Not sure what to do.... new job



  • Hi I was laid off a couple months ago, and started a new job just today.

    I graduated last year, and this new job was advertised as a new grad job.

    The pay is a bit lower than I was hoping, but the environment seems extremely nice, and the coworkers are nice.

    By the way, this is a web development position that uses mainly PHP.

    Anyways I had the standard tour around the system this morning, and this afternoon I was handed a brief for my first project.

    I take a look at it and I am completely shocked.

    Basically what they want me to do is create Web crawler that downloads certain PDF files (all legal stuff not illegal).

    Now I have never done anything close to this before, and have no idea how to even tackle this. What they want is very specific. They have a list of sites they want me to crawl (about 200 or so) and I am suppose to download all pdfs from the sites. (Of course each site is formatted differently... some just have a list of all there pdfs which would be easy to parse, but other sites are search engine based)

    During the interview, they didn't indicate at all that this was my first project. They said they would start me off with something simple (a basic add update delete application)  then work my way up.

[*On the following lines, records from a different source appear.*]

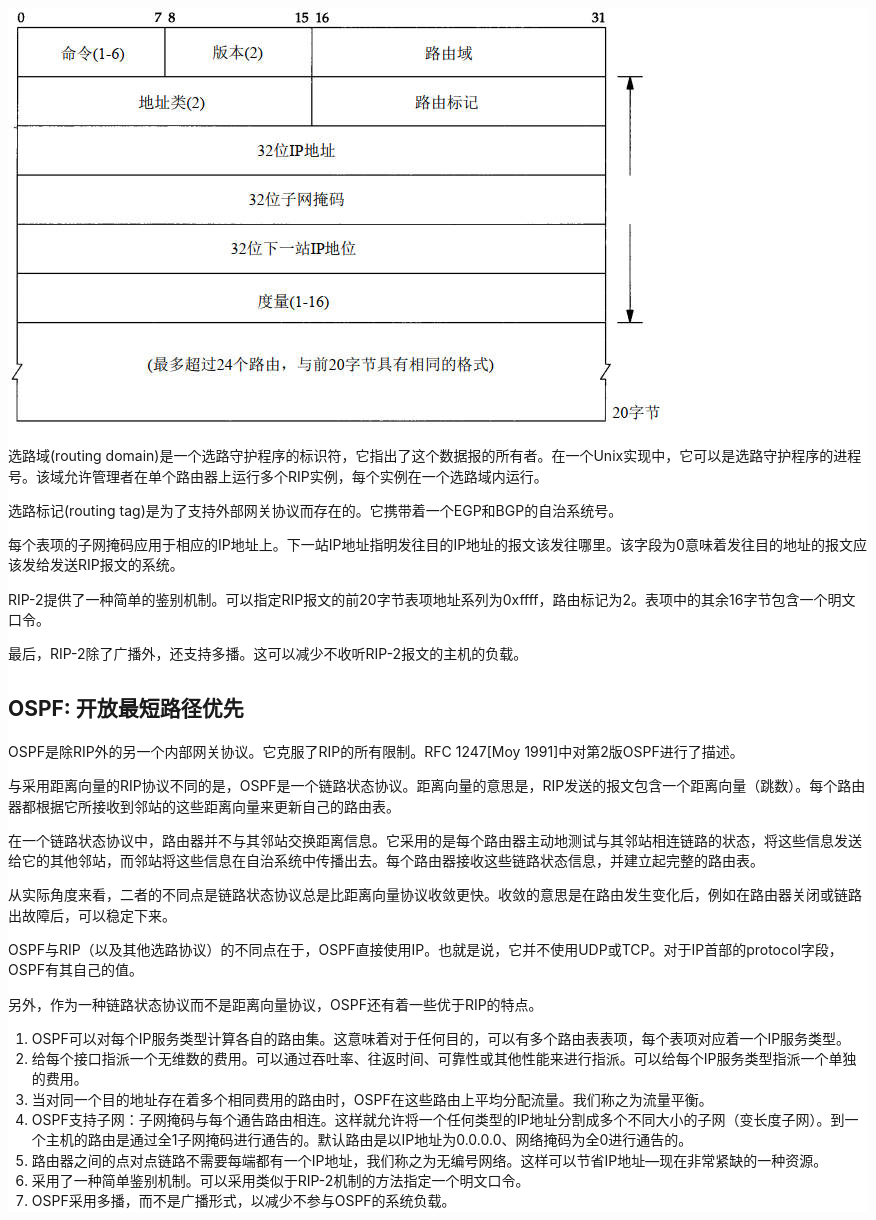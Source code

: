 ![](/images/tcp-ip/rip-2-format.jpg)

选路域(routing domain)是一个选路守护程序的标识符，它指出了这个数据报的所有者。在一个Unix实现中，它可以是选路守护程序的进程号。该域允许管理者在单个路由器上运行多个RIP实例，每个实例在一个选路域内运行。

选路标记(routing tag)是为了支持外部网关协议而存在的。它携带着一个EGP和BGP的自治系统号。

每个表项的子网掩码应用于相应的IP地址上。下一站IP地址指明发往目的IP地址的报文该发往哪里。该字段为0意味着发往目的地址的报文应该发给发送RIP报文的系统。

RIP-2提供了一种简单的鉴别机制。可以指定RIP报文的前20字节表项地址系列为0xffff，路由标记为2。表项中的其余16字节包含一个明文口令。

最后，RIP-2除了广播外，还支持多播。这可以减少不收听RIP-2报文的主机的负载。

## OSPF: 开放最短路径优先

OSPF是除RIP外的另一个内部网关协议。它克服了RIP的所有限制。RFC 1247[Moy 1991]中对第2版OSPF进行了描述。

与采用距离向量的RIP协议不同的是，OSPF是一个链路状态协议。距离向量的意思是，RIP发送的报文包含一个距离向量（跳数）。每个路由器都根据它所接收到邻站的这些距离向量来更新自己的路由表。

在一个链路状态协议中，路由器并不与其邻站交换距离信息。它采用的是每个路由器主动地测试与其邻站相连链路的状态，将这些信息发送给它的其他邻站，而邻站将这些信息在自治系统中传播出去。每个路由器接收这些链路状态信息，并建立起完整的路由表。

从实际角度来看，二者的不同点是链路状态协议总是比距离向量协议收敛更快。收敛的意思是在路由发生变化后，例如在路由器关闭或链路出故障后，可以稳定下来。

OSPF与RIP（以及其他选路协议）的不同点在于，OSPF直接使用IP。也就是说，它并不使用UDP或TCP。对于IP首部的protocol字段，OSPF有其自己的值。

另外，作为一种链路状态协议而不是距离向量协议，OSPF还有着一些优于RIP的特点。

1. OSPF可以对每个IP服务类型计算各自的路由集。这意味着对于任何目的，可以有多个路由表表项，每个表项对应着一个IP服务类型。
2. 给每个接口指派一个无维数的费用。可以通过吞吐率、往返时间、可靠性或其他性能来进行指派。可以给每个IP服务类型指派一个单独的费用。
3. 当对同一个目的地址存在着多个相同费用的路由时，OSPF在这些路由上平均分配流量。我们称之为流量平衡。
4. OSPF支持子网：子网掩码与每个通告路由相连。这样就允许将一个任何类型的IP地址分割成多个不同大小的子网（变长度子网）。到一个主机的路由是通过全1子网掩码进行通告的。默认路由是以IP地址为0.0.0.0、网络掩码为全0进行通告的。
5. 路由器之间的点对点链路不需要每端都有一个IP地址，我们称之为无编号网络。这样可以节省IP地址—现在非常紧缺的一种资源。
6. 采用了一种简单鉴别机制。可以采用类似于RIP-2机制的方法指定一个明文口令。
7. OSPF采用多播，而不是广播形式，以减少不参与OSPF的系统负载。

    They do have one other programmer here (the guy who actually gave me the brief) and he himself said this might be a bitch....

    I am just debating exactly what I should do. I don't want to be a Paula and after a couple months all I have to show is absolutely nothing... but I don't want to quit either and spend another who knows how long to find another job. 

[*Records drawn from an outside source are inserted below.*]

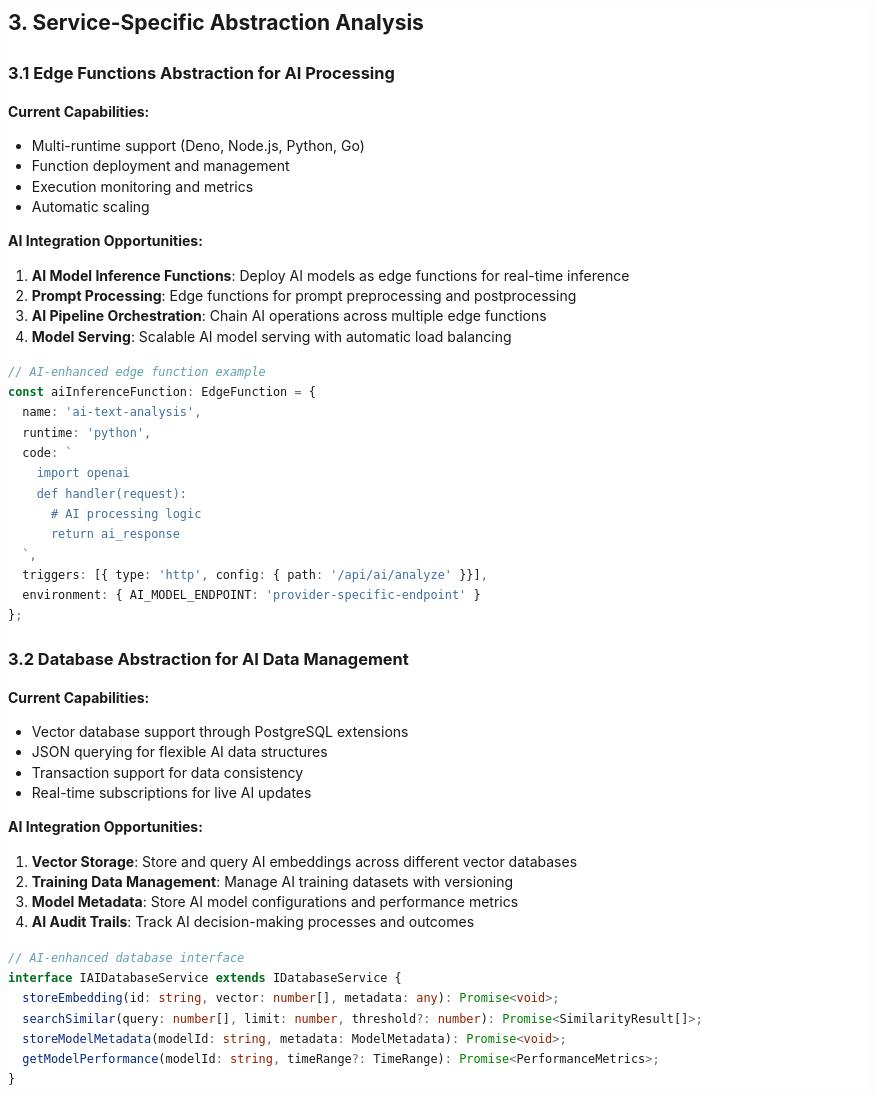 ## 3. Service-Specific Abstraction Analysis

### 3.1 Edge Functions Abstraction for AI Processing

**Current Capabilities:**
- Multi-runtime support (Deno, Node.js, Python, Go)
- Function deployment and management
- Execution monitoring and metrics
- Automatic scaling

**AI Integration Opportunities:**
1. **AI Model Inference Functions**: Deploy AI models as edge functions for real-time inference
2. **Prompt Processing**: Edge functions for prompt preprocessing and postprocessing
3. **AI Pipeline Orchestration**: Chain AI operations across multiple edge functions
4. **Model Serving**: Scalable AI model serving with automatic load balancing

```typescript
// AI-enhanced edge function example
const aiInferenceFunction: EdgeFunction = {
  name: 'ai-text-analysis',
  runtime: 'python',
  code: `
    import openai
    def handler(request):
      # AI processing logic
      return ai_response
  `,
  triggers: [{ type: 'http', config: { path: '/api/ai/analyze' }}],
  environment: { AI_MODEL_ENDPOINT: 'provider-specific-endpoint' }
};
```

### 3.2 Database Abstraction for AI Data Management

**Current Capabilities:**
- Vector database support through PostgreSQL extensions
- JSON querying for flexible AI data structures
- Transaction support for data consistency
- Real-time subscriptions for live AI updates

**AI Integration Opportunities:**
1. **Vector Storage**: Store and query AI embeddings across different vector databases
2. **Training Data Management**: Manage AI training datasets with versioning
3. **Model Metadata**: Store AI model configurations and performance metrics
4. **AI Audit Trails**: Track AI decision-making processes and outcomes

```typescript
// AI-enhanced database interface
interface IAIDatabaseService extends IDatabaseService {
  storeEmbedding(id: string, vector: number[], metadata: any): Promise<void>;
  searchSimilar(query: number[], limit: number, threshold?: number): Promise<SimilarityResult[]>;
  storeModelMetadata(modelId: string, metadata: ModelMetadata): Promise<void>;
  getModelPerformance(modelId: string, timeRange?: TimeRange): Promise<PerformanceMetrics>;
}
```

    Any insight on what I should do (I had one previous job, and while it was challenging, it wasn't so hard where I had no idea what I have to do).

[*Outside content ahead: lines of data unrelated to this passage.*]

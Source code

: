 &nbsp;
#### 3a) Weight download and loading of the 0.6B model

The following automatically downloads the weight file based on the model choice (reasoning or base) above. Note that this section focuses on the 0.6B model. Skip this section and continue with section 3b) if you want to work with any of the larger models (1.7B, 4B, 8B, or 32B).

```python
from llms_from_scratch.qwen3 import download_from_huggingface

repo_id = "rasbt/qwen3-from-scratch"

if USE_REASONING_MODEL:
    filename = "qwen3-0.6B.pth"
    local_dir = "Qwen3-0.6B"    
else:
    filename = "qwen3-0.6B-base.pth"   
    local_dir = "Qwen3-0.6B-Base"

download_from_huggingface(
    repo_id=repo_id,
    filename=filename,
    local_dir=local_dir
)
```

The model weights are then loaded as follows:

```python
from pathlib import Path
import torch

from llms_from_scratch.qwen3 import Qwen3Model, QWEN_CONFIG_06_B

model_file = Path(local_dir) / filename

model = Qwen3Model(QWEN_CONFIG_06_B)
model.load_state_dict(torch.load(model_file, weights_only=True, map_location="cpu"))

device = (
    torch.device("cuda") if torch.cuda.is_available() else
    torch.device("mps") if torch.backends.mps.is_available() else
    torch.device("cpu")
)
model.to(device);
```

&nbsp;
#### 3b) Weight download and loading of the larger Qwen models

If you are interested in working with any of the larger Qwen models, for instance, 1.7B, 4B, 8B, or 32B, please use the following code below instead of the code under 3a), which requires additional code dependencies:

    I will try to figure out how to even start the project for the rest of today and maybe a bit tomorrow... but right now I am leaning on just saying I have no idea how to do this.

     


     



  • This doesn't seem too bad to me, I think you should stick around and go for it.  Do you have to use PHP?  It seems like this would be better handled by Python or Ruby.

    In Python you can do something like:

    urlopen('somewebpage.html').read()

    to read a web page.  It looks like that gives you a file handle, so I think you could use it to save off the .pdf too.

    See: http://docs.python.org/lib/module-urllib.html for more on urlopen.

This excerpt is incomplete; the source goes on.